Another important result. And to be clear, *tools* will be built here, so the differential will be bigger. You should expect a couple years from now that the entire research process involves "bouncing ideas of your AI assistant" at every stage from ideation to code to writeup. https://t.co/rpa3Vt9Utw
cool study! i remember joking with @Diyi_Yang once that we would eventually need to give LLMs tenure. imo humans still have a big edge irl (for now anyway), since idea generation is a much slower, iterative, and more collaborative process than the baseline used in this study… https://t.co/xjU5EmuyKs
Advances in #AI chip #hardware like GPUs, TPUs and neuromorphic engineering have accelerated deep learning breakthroughs.

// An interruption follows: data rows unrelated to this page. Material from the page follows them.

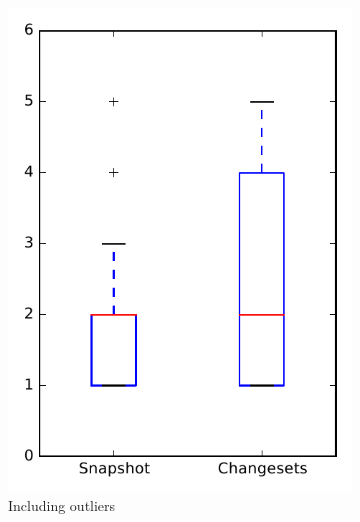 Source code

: 
\begin{figure}
    \centering
    \begin{subfigure}{.4\textwidth}
        \centering
        \includegraphics[height=0.4\textheight]{figures/dit/rq1_bookkeeper}
        \caption{Including outliers}\label{fig:dit:rq1:bookkeeper_outlier}
    \end{subfigure}%
    \begin{subfigure}{.4\textwidth}
        \centering

\end{subfigure}
\end{figure}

A recent large-scale study involving over 100 NLP researchers has shown that ideas generated by large language models (LLMs) are more novel than those produced by expert human researchers. This year-long study, led by Chenglei Si, marks the first statistically significant conclusion in this area. The study compared the novelty of ideas generated by LLMs to those created by human experts and found that LLMs consistently produced more innovative concepts. The findings suggest that LLMs could play a significant role in the future of research, potentially assisting researchers at every stage from ideation to execution. However, some experts caution that human researchers still have an edge in practical, iterative, and collaborative processes, which were not fully accounted for in the study's baseline. The study also found no significant difference in the feasibility of ideas generated by LLMs and human experts, making the results even more exciting for the future of AI in research.